Taq DNA Polymerase

    Taq DNA Polymerase是从克隆有Thermus aquaticus DNA Polymerase基因的大肠杆菌经诱导表达后分离纯化的，其分子量为94 KD。该酶具有5’-3’DNA聚合酶活性和5’-3’核酸外切酶活性，无3’-5’外切酶活性。在PCR反应中，Taq DNA Polymerase延伸速度为1-2 kb/分钟，产物3’端带A，可直接用于T/A载体克隆。该酶无外源核酸酶和细菌基因组DNA的污染，稳定性好，特异性强。

活性定义：

    1单位(U) Taq DNA Polymerase活力定义为在74℃，30分钟内，以活性化的大马哈鱼精子DNA作为模板，将10 nmol脱氧核苷酸掺入到酸不溶物质所需的酶量。

质量控制：

    SDS-PAGE检测Taq DNA Polymerase纯度大于99%；经检测无外源核酸酶活性；PCR方法检测无宿主残余DNA；能有效地扩增人类基因组中的单拷贝基因；室温存放一周，无明显活性改变。

酶贮存缓冲液：

    20mM Tris-HCl (pH 8.0); 0.1 mM EDTA; 1 mM DTT; 100 mM KCl ; 50% glycerol; 稳定剂

适用范围：

    用于小于6kb的对保真度要求不高的DNA片段的PCR扩增、DNA标记、引物延伸、序列测定、平末端加A等，产物可以直接用于T/A载体克隆。

注意事项：

1、PCR反应体系加样时，最后一步加入Taq DNA Ploymerase，整个过程宜在冰上操作。

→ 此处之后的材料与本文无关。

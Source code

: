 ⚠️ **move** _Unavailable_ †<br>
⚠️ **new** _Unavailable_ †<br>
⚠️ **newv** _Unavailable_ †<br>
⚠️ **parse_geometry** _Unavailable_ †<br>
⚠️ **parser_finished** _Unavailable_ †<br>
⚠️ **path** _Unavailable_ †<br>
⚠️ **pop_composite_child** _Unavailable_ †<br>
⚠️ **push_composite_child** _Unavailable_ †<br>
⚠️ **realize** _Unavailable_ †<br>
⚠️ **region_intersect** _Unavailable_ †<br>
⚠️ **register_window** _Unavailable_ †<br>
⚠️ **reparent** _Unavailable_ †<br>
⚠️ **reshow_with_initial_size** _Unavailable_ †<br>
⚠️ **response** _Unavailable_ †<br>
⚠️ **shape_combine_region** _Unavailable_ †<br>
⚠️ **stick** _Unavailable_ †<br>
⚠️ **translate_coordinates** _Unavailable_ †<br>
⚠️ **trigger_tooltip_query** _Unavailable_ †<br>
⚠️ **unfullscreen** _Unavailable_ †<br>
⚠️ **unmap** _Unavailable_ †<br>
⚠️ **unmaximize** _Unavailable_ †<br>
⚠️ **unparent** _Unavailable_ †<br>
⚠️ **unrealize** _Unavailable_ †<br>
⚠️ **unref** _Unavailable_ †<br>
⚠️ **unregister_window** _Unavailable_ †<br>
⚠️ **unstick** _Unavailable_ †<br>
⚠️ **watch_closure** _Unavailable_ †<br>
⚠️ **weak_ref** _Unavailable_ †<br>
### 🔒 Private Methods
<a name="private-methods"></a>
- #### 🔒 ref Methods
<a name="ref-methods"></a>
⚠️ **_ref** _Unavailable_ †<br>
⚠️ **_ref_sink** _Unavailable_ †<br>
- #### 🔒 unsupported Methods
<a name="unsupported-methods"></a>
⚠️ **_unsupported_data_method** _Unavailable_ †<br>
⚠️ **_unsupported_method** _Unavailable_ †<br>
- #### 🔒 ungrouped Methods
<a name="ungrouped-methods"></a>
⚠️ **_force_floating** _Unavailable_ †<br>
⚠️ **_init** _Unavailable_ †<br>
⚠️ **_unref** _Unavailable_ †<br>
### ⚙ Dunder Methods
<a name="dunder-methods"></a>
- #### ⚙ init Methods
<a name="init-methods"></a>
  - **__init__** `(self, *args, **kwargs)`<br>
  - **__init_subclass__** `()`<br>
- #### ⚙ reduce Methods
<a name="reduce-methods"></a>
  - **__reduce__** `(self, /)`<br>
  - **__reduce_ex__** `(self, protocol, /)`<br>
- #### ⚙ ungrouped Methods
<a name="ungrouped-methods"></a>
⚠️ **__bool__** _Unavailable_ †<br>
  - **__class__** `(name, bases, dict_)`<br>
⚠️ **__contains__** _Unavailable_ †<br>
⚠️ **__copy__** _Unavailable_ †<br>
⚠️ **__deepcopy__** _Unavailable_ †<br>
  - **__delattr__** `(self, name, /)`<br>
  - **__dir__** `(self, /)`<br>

2、取Taq DNA Ploymerase做PCR反应时，请用高压灭菌处理过的吸头。

3、10×Taq Buffer分为含15 mM Mg2+和不含Mg2+两种，不含Mg2+的Buffer，另外配有25 mM MgCl2。如果没有特别指定，通常提供的为含有15 mM Mg2+的Buffer。